> _REQUIREMENT_
Your answer must consist only of the lines from the start of the entries through the line that holds "- 🌱 I’m currently learning LLM's", copied exactly, with no pictures.

> _EXERCISE MATERIALS_

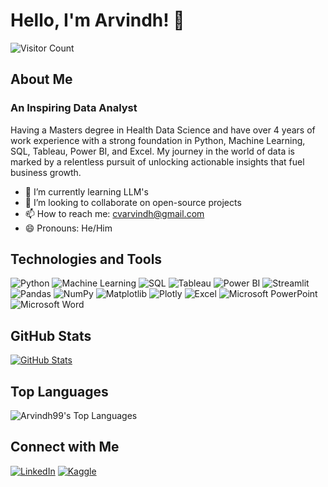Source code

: # Hello, I'm Arvindh! 👋

![Visitor Count](https://visitor-badge.laobi.icu/badge?page_id=Arvindh99.Arvindh99)

## About Me

### An Inspiring Data Analyst
Having a Masters degree in Health Data Science and have over 4 years of work experience with a strong foundation in Python, Machine Learning, SQL, Tableau, Power BI, and Excel. My journey in the world of data is marked by a relentless pursuit of unlocking actionable insights that fuel business growth.

- 🌱 I’m currently learning LLM's
- 👯 I’m looking to collaborate on open-source projects
- 📫 How to reach me: cvarvindh@gmail.com
- 😄 Pronouns: He/Him

## Technologies and Tools

![Python](https://img.shields.io/badge/python-3670A0?style=for-the-badge&logo=python&logoColor=ffdd54)
![Machine Learning](https://img.shields.io/badge/Machine%20Learning-FF6F00?style=for-the-badge&logo=tensorflow&logoColor=white)
![SQL](https://img.shields.io/badge/SQL-4479A1?style=for-the-badge&logo=MySQL&logoColor=white)
![Tableau](https://img.shields.io/badge/Tableau-E97627?style=for-the-badge&logo=Tableau&logoColor=white)
![Power BI](https://img.shields.io/badge/Power%20BI-F2C811?style=for-the-badge&logo=Power-BI&logoColor=black)
![Streamlit](https://img.shields.io/badge/Streamlit-FF4B4B?style=for-the-badge&logo=Streamlit&logoColor=white)
![Pandas](https://img.shields.io/badge/pandas-%23150458.svg?style=for-the-badge&logo=pandas&logoColor=white)
![NumPy](https://img.shields.io/badge/numpy-%23013243.svg?style=for-the-badge&logo=numpy&logoColor=white)
![Matplotlib](https://img.shields.io/badge/Matplotlib-%23ffffff.svg?style=for-the-badge&logo=Matplotlib&logoColor=black)
![Plotly](https://img.shields.io/badge/Plotly-%233F4F75.svg?style=for-the-badge&logo=plotly&logoColor=white)
![Excel](https://img.shields.io/badge/Excel-217346?style=for-the-badge&logo=Microsoft%20Excel&logoColor=white)
![Microsoft PowerPoint](https://img.shields.io/badge/Microsoft_PowerPoint-B7472A?style=for-the-badge&logo=microsoft-powerpoint&logoColor=white)
![Microsoft Word](https://img.shields.io/badge/Microsoft_Word-2B579A?style=for-the-badge&logo=microsoft-word&logoColor=white)


## GitHub Stats

[![GitHub Stats](https://awesome-github-stats.azurewebsites.net/user-stats/Arvindh99?cardType=github&theme=vue-dark&preferLogin=false)](https://git.io/awesome-stats-card)

## Top Languages

![Arvindh99's Top Languages](https://github-readme-stats.vercel.app/api/top-langs/?username=Arvindh99&theme=vue-dark&show_icons=true&hide_border=true&layout=compact)

## Connect with Me

[![LinkedIn](https://img.shields.io/badge/-LinkedIn-0077B5?style=for-the-badge&logo=linkedin&logoColor=white)](https://www.linkedin.com/in/arvindh22199)
[![Kaggle](https://img.shields.io/badge/Kaggle-035a7d?style=for-the-badge&logo=kaggle&logoColor=white)](https://www.kaggle.com/arvindh22)


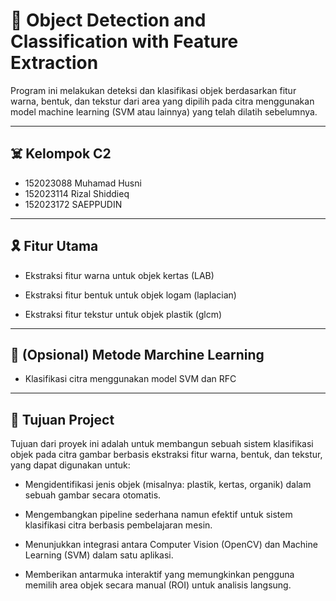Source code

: # 🎈 Object Detection and Classification with Feature Extraction

Program ini melakukan deteksi dan klasifikasi objek berdasarkan fitur warna, bentuk, dan tekstur dari area yang dipilih pada citra menggunakan model machine learning (SVM atau lainnya) yang telah dilatih sebelumnya.

---
## ☠️ Kelompok C2 
- 152023088 Muhamad Husni 
- 152023114 Rizal Shiddieq
- 152023172 SAEPPUDIN

---

## 🎗️ Fitur Utama
- Ekstraksi fitur warna untuk objek kertas (LAB)

- Ekstraksi fitur bentuk untuk objek logam (laplacian)

- Ekstraksi fitur tekstur untuk objek plastik (glcm)

---

## 🎰 (Opsional) Metode Marchine Learning
- Klasifikasi citra menggunakan model SVM dan RFC

---

## 🎯 Tujuan Project
Tujuan dari proyek ini adalah untuk membangun sebuah sistem klasifikasi objek pada citra gambar berbasis ekstraksi fitur warna, bentuk, dan tekstur, yang dapat digunakan untuk:

- Mengidentifikasi jenis objek (misalnya: plastik, kertas, organik) dalam sebuah gambar secara otomatis.

- Mengembangkan pipeline sederhana namun efektif untuk sistem klasifikasi citra berbasis pembelajaran mesin.

- Menunjukkan integrasi antara Computer Vision (OpenCV) dan Machine Learning (SVM) dalam satu aplikasi.

- Memberikan antarmuka interaktif yang memungkinkan pengguna memilih area objek secara manual (ROI) untuk analisis langsung.
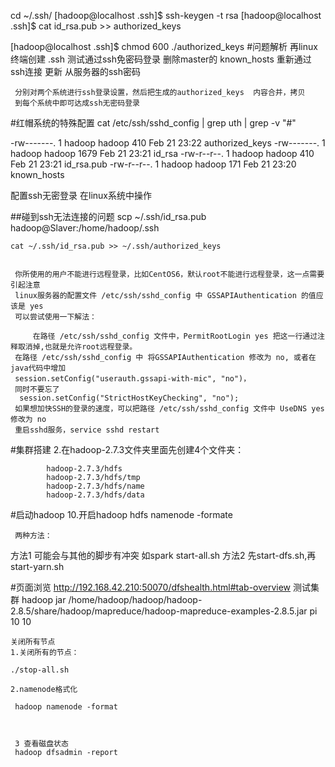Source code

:  cd ~/.ssh/
[hadoop@localhost .ssh]$ ssh-keygen -t rsa 
[hadoop@localhost .ssh]$ cat id_rsa.pub >> authorized_keys

[hadoop@localhost .ssh]$ chmod 600 ./authorized_keys
#问题解析
     再linux终端创建  .ssh   测试通过ssh免密码登录
     删除master的  known_hosts   重新通过ssh连接  更新 从服务器的ssh密码
     
     分别对两个系统进行ssh登录设置，然后把生成的authorized_keys  内容合并，拷贝
     到每个系统中即可达成ssh无密码登录
#红帽系统的特殊配置
    cat /etc/ssh/sshd_config | grep uth | grep -v "#"
    
    
-rw-------. 1 hadoop hadoop  410 Feb 21 23:22 authorized_keys
-rw-------. 1 hadoop hadoop 1679 Feb 21 23:21 id_rsa
-rw-r--r--. 1 hadoop hadoop  410 Feb 21 23:21 id_rsa.pub
-rw-r--r--. 1 hadoop hadoop  171 Feb 21 23:20 known_hosts

配置ssh无密登录 在linux系统中操作


##碰到ssh无法连接的问题
    scp ~/.ssh/id_rsa.pub hadoop@Slaver:/home/hadoop/.ssh
    
    cat ~/.ssh/id_rsa.pub >> ~/.ssh/authorized_keys
  
  
     你所使用的用户不能进行远程登录，比如CentOS6，默认root不能进行远程登录，这一点需要引起注意
     linux服务器的配置文件 /etc/ssh/sshd_config 中 GSSAPIAuthentication 的值应该是 yes
     可以尝试使用一下解法：
     
         在路径 /etc/ssh/sshd_config 文件中，PermitRootLogin yes 把这一行通过注释取消掉,也就是允许root远程登录。
     在路径 /etc/ssh/sshd_config 中 将GSSAPIAuthentication 修改为 no, 或者在java代码中增加
     session.setConfig("userauth.gssapi-with-mic", "no")，
     同时不要忘了
      session.setConfig("StrictHostKeyChecking", "no");
     如果想加快SSH的登录的速度，可以把路径 /etc/ssh/sshd_config 文件中 UseDNS yes 修改为 no
     重启sshd服务，service sshd restart
     
     
  #集群搭建
        2.在hadoop-2.7.3文件夹里面先创建4个文件夹：
        
            hadoop-2.7.3/hdfs
            hadoop-2.7.3/hdfs/tmp
            hadoop-2.7.3/hdfs/name
            hadoop-2.7.3/hdfs/data
            
            
            
   #启动hadoop
   10.开启hadoop
   hdfs namenode -formate
   
     两种方法：
   方法1   可能会与其他的脚步有冲突   如spark
   start-all.sh
   方法2
   先start-dfs.sh,再start-yarn.sh

#页面浏览
http://192.168.42.210:50070/dfshealth.html#tab-overview
    测试集群
    hadoop   jar   /home/hadoop/hadoop/hadoop-2.8.5/share/hadoop/mapreduce/hadoop-mapreduce-examples-2.8.5.jar  pi 10 10
    
    
    
    关闭所有节点
    1.关闭所有的节点：
    
    ./stop-all.sh
    
    2.namenode格式化 
    
     hadoop namenode -format
     
     
            
     3 查看磁盘状态
     hadoop dfsadmin -report

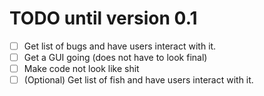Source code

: # TODO until version 0.1
- [ ] Get list of bugs and have users interact with it.
- [ ] Get a GUI going (does not have to look final)
- [ ] Make code not look like shit
- [ ] (Optional) Get list of fish and have users interact with it.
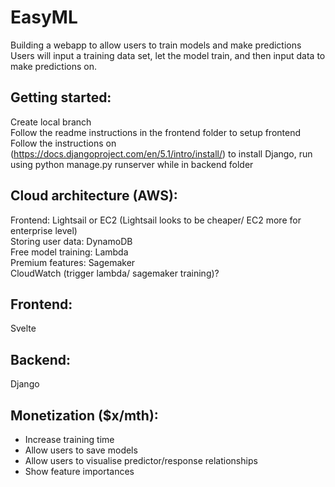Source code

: # EasyML  
Building a webapp to allow users to train models and make predictions  
Users will input a training data set, let the model train, and then input data to make predictions on.  

## Getting started:
Create local branch  
Follow the readme instructions in the frontend folder to setup frontend  
Follow the instructions on (https://docs.djangoproject.com/en/5.1/intro/install/) to install Django, run using python manage.py runserver while in backend folder

## Cloud architecture (AWS):
Frontend: Lightsail or EC2 (Lightsail looks to be cheaper/ EC2 more for enterprise level)  
Storing user data: DynamoDB  
Free model training: Lambda  
Premium features: Sagemaker    
CloudWatch (trigger lambda/ sagemaker training)?  
  
## Frontend:
Svelte

## Backend:  
Django
  
## Monetization ($x/mth):
- Increase training time
- Allow users to save models
- Allow users to visualise predictor/response relationships
- Show feature importances

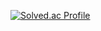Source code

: [![Solved.ac Profile](http://mazassumnida.wtf/api/v2/generate_badge?boj=ehdgus5169)](https://solved.ac/ehdgus5169/)
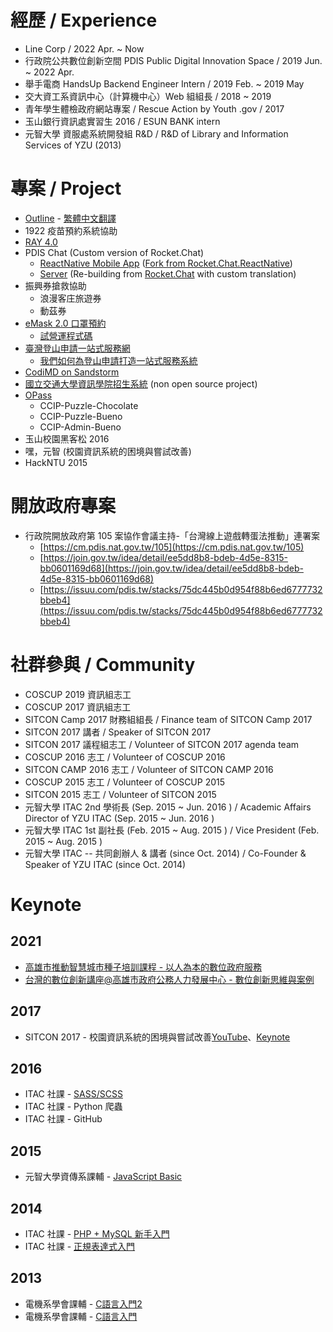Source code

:# 經歷 / Experience
* Line Corp / 2022 Apr. ~ Now
* 行政院公共數位創新空間 PDIS Public Digital Innovation Space / 2019 Jun. ~ 2022 Apr.
* 舉手電商 HandsUp Backend Engineer Intern / 2019 Feb. ~ 2019 May
* 交大資工系資訊中心（計算機中心）Web 組組長 / 2018 ~ 2019
* 青年學生體檢政府網站專案 / Rescue Action by Youth .gov / 2017
* 玉山銀行資訊處實習生 2016 / ESUN BANK intern
* 元智大學 資服處系統開發組 R&D / R&D of Library and Information Services of YZU (2013)

# 專案 / Project
* [Outline](https://github.com/outline/outline) - [繁體中文翻譯](https://translate.getoutline.com/project/outline)
* 1922 疫苗預約系統協助
* [RAY 4.0](https://ray.pdis.nat.gov.tw)
* PDIS Chat (Custom version of Rocket.Chat)
  * [ReactNative Mobile App](https://github.com/pdis/Rocket.Chat.Renative) ([Fork from Rocket.Chat.ReactNative](https://github.com/RocketChat/Rocket.Chat.ReactNative))
  * [Server](https://github.com/pdis/Rocket.Chat) (Re-building from [Rocket.Chat](https://github.com/RocketChat/Rocket.Chat) with custom translation)
* 振興券搶救協助
  * 浪漫客庄旅遊券
  * 動茲券
* [eMask 2.0 口罩預約](https://emask.taiwan.gov.tw)
    - [試營運程式碼](https://github.com/pdis/emask-static)
* [臺灣登山申請一站式服務網](https://hike.taiwan.gov.tw)
    - [我們如何為登山申請打造一站式服務系統
    ](https://pdis.nat.gov.tw/zh-TW/blog/%E6%88%91%E5%80%91%E5%A6%82%E4%BD%95%E7%82%BA%E7%99%BB%E5%B1%B1%E7%94%B3%E8%AB%8B%E6%89%93%E9%80%A0%E4%B8%80%E7%AB%99%E5%BC%8F%E6%9C%8D%E5%8B%99%E7%B3%BB%E7%B5%B1/)
* [CodiMD on Sandstorm](https://github.com/pdis/codimd-sandstorm)
* [國立交通大學資訊學院招生系統](https://admission.cs.nycu.edu.tw/)
    (non open source project) 
* [OPass](https://opass.app/)
    * CCIP-Puzzle-Chocolate
    * CCIP-Puzzle-Bueno
    * CCIP-Admin-Bueno
* 玉山校園黑客松 2016
* 嘿，元智 (校園資訊系統的困境與嘗試改善)
* HackNTU 2015

# 開放政府專案
* 行政院開放政府第 105 案協作會議主持-「台灣線上遊戲轉蛋法推動」連署案
  * [https://cm.pdis.nat.gov.tw/105](https://cm.pdis.nat.gov.tw/105)
  * [https://join.gov.tw/idea/detail/ee5dd8b8-bdeb-4d5e-8315-bb0601169d68](https://join.gov.tw/idea/detail/ee5dd8b8-bdeb-4d5e-8315-bb0601169d68)
  * [https://issuu.com/pdis.tw/stacks/75dc445b0d954f88b6ed6777732bbeb4](https://issuu.com/pdis.tw/stacks/75dc445b0d954f88b6ed6777732bbeb4)

# 社群參與 / Community
* COSCUP 2019 資訊組志工
* COSCUP 2017 資訊組志工
* SITCON Camp 2017 財務組組長 / Finance team of SITCON Camp 2017
* SITCON 2017 講者 / Speaker of SITCON 2017
* SITCON 2017 議程組志工 / Volunteer of SITCON 2017 agenda team
* COSCUP 2016 志工 / Volunteer of COSCUP 2016
* SITCON CAMP 2016 志工 / Volunteer of SITCON CAMP 2016
* COSCUP 2015 志工 / Volunteer of COSCUP 2015
* SITCON 2015 志工 / Volunteer of SITCON 2015
* 元智大學 ITAC 2nd 學術長 (Sep. 2015 ~ Jun. 2016 ) / Academic Affairs Director of YZU ITAC (Sep. 2015 ~ Jun. 2016 )
* 元智大學 ITAC 1st 副社長 (Feb. 2015 ~ Aug. 2015 ) / Vice President (Feb. 2015 ~ Aug. 2015 )
* 元智大學 ITAC -- 共同創辦人 & 講者 (since Oct. 2014) / Co-Founder & Speaker of YZU ITAC (since Oct. 2014)

# Keynote

## 2021

* [高雄市推動智慧城市種子培訓課程 - 以人為本的數位政府服務](https://issuu.com/pdis.tw/docs/_d18673d0936679)
* [台灣的數位創新講座@高雄市政府公務人力發展中心 - 數位創新思維與案例](https://issuu.com/pdis.tw/docs/20211018_)

## 2017

* SITCON 2017 - 校園資訊系統的困境與嘗試改善[YouTube](https://youtu.be/1N3HZsPzKrI)、[Keynote](https://drive.google.com/open?id=0B3DBMOQGIHM8bHRacUpmNWIxTzA)

## 2016

* ITAC 社課 - [SASS/SCSS](https://www.icloud.com/keynote/000GPMuH7OtqT6GwjIGg3OrwA#itac-20151015-web-sass)
* ITAC 社課 - Python 爬蟲
* ITAC 社課 - GitHub

## 2015
* 元智大學資傳系課輔 - [JavaScript Basic](http://slides.com/ericksonjuang/javascript_basic#/)

## 2014
* ITAC 社課 - [PHP + MySQL 新手入門](http://slides.com/ericksonjuang/itac-7-php-mysql#/)
* ITAC 社課 - [正規表達式入門](http://slides.com/ericksonjuang/regular-expression#/)

## 2013
* 電機系學會課輔 - [C語言入門2](https://www.dropbox.com/s/eclz3ml79cjegqj/YzuEESA%20C%20Programming%20Language%20Review%20%28%E6%9C%9F%E6%9C%AB_.pptx?dl=0)
* 電機系學會課輔 - [C語言入門](https://www.dropbox.com/s/zw79egqhgnkzmyp/YzuEESA%20C%20Programming%20Language%20Review.pptx?dl=0)

<!--
**bingluen/bingluen** is a ✨ _special_ ✨ repository because its `README.md` (this file) appears on your GitHub profile.

Here are some ideas to get you started:

- 🔭 I’m currently working on ...
- 🌱 I’m currently learning ...
- 👯 I’m looking to collaborate on ...
- 🤔 I’m looking for help with ...
- 💬 Ask me about ...
- 📫 How to reach me: ...
- 😄 Pronouns: ...
- ⚡ Fun fact: ...
-->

> _EXERCISE RESULT_
Source code

: # Hello, I'm Arvindh! 👋

![Visitor Count](https://visitor-badge.laobi.icu/badge?page_id=Arvindh99.Arvindh99)

## About Me

### An Inspiring Data Analyst
Having a Masters degree in Health Data Science and have over 4 years of work experience with a strong foundation in Python, Machine Learning, SQL, Tableau, Power BI, and Excel. My journey in the world of data is marked by a relentless pursuit of unlocking actionable insights that fuel business growth.

- 🌱 I’m currently learning LLM's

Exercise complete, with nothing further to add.